唇が離れると、静雄は目を伏せる。羞恥と後悔と背徳の感情がせめぎあって、目の前の相手を見ることが出来なかった。指先は僅かに震えている。
「…なんで」
唇から出た声は微かに掠れていた。静雄はそれに、自身で酷く動揺する。
「なんでかなあ」
臨也は窓枠に肩を預けて、視線を窓の外に向ける。外はもう夕暮れだ。
静雄も臨也も、制服はボロボロだった。さっきまで二人は、殺し合いと言う追いかけっこをしていたから。池袋の街を、いつものように。
「シズちゃんだって、なんで避けなかったの」
臨也の赤い目が、じっと静雄を見詰めて来る。その目は珍しく真摯だ。
「俺は…」
静雄は何も言えず、黙り込んだ。
理由なんて自分だって分からない。ただ臨也の端正な顔が近付いて来るのを、そのまま受け入れてしまった。不思議と避けようとは思わずに。
「ファーストキス?」
臨也が口角を吊り上げて、揶揄するように言う。静雄はそれに舌打ちをした。顔が朱で染まるのが、答えになってしまってる。
「帰る」
半ば逃げ出すように、静雄は鞄を手にした。整然と並んだ机に何度もぶつかりながら、扉までを歩く。
「バイバイ」
臨也の声が後ろからしたけれど、静雄は振り返らなかった。




折原臨也の彼女は良く変わる。
静雄は窓枠に頬杖をついて、その光景を見ていた。
青く澄んだ空。絵の具で描いたみたいな斑な白い雲。秋の乾いた風の中で、腕を組むカップルが一組。
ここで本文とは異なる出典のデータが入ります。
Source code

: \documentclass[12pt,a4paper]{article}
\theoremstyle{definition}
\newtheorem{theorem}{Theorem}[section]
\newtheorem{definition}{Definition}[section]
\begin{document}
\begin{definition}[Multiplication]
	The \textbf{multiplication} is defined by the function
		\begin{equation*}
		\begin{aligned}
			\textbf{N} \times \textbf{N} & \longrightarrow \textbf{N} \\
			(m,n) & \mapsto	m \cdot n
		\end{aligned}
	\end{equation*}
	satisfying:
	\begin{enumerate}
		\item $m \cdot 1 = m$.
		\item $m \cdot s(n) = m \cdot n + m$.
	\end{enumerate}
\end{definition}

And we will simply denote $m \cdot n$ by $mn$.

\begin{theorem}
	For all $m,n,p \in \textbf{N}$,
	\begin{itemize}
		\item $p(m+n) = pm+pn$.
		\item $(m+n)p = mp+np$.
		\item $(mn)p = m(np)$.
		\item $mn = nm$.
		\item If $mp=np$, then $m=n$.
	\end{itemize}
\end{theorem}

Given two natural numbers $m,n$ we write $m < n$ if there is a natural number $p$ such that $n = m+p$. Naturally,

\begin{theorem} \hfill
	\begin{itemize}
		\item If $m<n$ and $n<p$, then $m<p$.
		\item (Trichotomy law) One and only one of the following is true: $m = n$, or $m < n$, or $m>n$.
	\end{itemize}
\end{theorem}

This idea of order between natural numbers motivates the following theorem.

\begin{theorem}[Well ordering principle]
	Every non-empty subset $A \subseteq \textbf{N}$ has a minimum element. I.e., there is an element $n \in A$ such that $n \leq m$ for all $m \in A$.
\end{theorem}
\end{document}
臨也の彼女は大抵茶髪の軽そうな女だった。そう言う女が好みなのか、はたまた言い寄られるのかは分からない。静雄は臨也のことなんて何一つ知らないのだ。
臨也から視線を外し、空を見上げる。例えば何故空は青いのだとか、雲はどうやって出来ているのかとか、日常的過ぎて普段考えたことがない。臨也のことはそれに似ている。嫌いで嫌いで嫌いで嫌いで、折原臨也と言う人間がどう言う人間なのかとか、考えたことがなかった。静雄にとって『嫌い』が最優先であり、他の情報なんていらなかったから。
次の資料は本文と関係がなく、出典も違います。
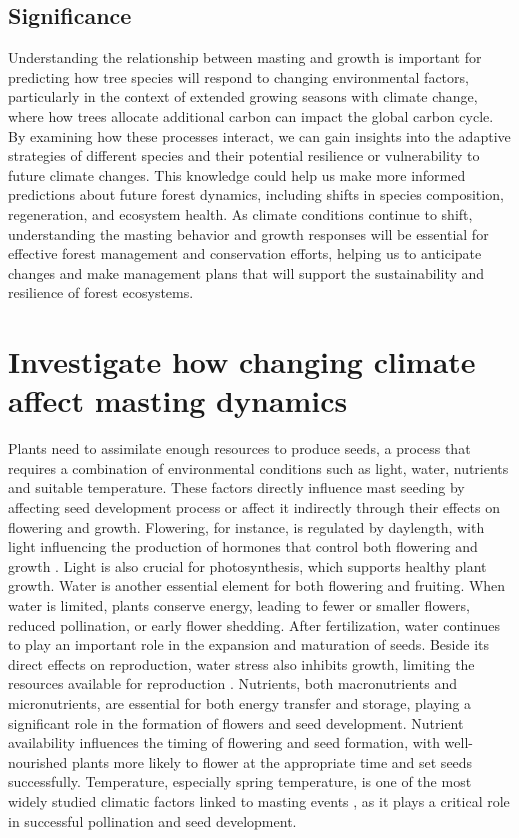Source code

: \documentclass[11pt,letter]{article}
\begin{document}
\subsection{Significance}
Understanding the relationship between masting and growth is important for predicting how tree species will respond to changing environmental factors, particularly in the context of extended growing seasons with climate change, where how trees allocate additional carbon can impact the global carbon cycle. By examining how these processes interact, we can gain insights into the adaptive strategies of different species and their potential resilience or vulnerability to future climate changes. This knowledge could help us make more informed predictions about future forest dynamics, including shifts in species composition, regeneration, and ecosystem health. As climate conditions continue to shift, understanding the  masting behavior and growth responses will be essential for effective forest management and conservation efforts, helping us to anticipate changes and make management plans that will support the sustainability and resilience of forest ecosystems.\par

\section{Investigate how changing climate affect masting dynamics}
Plants need to assimilate enough resources to produce seeds, a process that requires a combination of environmental conditions such as light, water, nutrients and suitable temperature. These factors directly influence mast seeding by affecting seed development process or affect it indirectly through their effects on flowering and growth. Flowering, for instance, is regulated by daylength, with light influencing the production of hormones that control both flowering and growth \citep{lau2010plant}. Light is also crucial for photosynthesis, which supports healthy plant growth. Water is another essential element for both flowering and fruiting. When water is limited, plants conserve energy, leading to fewer or smaller flowers, reduced pollination, or early flower shedding. After fertilization, water continues to play an important role in the expansion and maturation of seeds. Beside its direct effects on reproduction, water stress also inhibits growth, limiting the resources available for reproduction \citep{hsiao1973plant, anjum2011morphological}. Nutrients, both macronutrients and micronutrients, are essential for both energy transfer and storage, playing a significant role in the formation of flowers and seed development. Nutrient availability influences the timing of flowering and seed formation, with well-nourished plants more likely to flower at the appropriate time and set seeds successfully. Temperature, especially spring temperature, is one of the most widely studied climatic factors linked to masting events \citep{bajocco2021characterizing, moreira2015effects, schauber2002masting, bogdziewicz2024evolutionary}, as it plays a critical role in successful pollination and seed development.\par
\end{document}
窓から風が入り込んで静雄の金の髪を揺らす。冷たい秋の風。
「静雄、寒いよ」
後ろの席で新羅が身を震わせるのに、静雄は窓を閉めてやる。
窓を閉める瞬間に、振り向いた臨也と目が合った気がした。




あれからたまに、臨也は気紛れに静雄にキスをするようになった。
戦いの最中にいきなりされた事もあったし、校内を歩いていて不意にされた事もあった。首にナイフを突き付けられながらされた事も。
臨也のキスは優しい。
その突き付けられた冷たいナイフとは全く違う温度だ。初めは触れるだけだったそれも、回を重ねるごとに徐々に熱くなって来ている。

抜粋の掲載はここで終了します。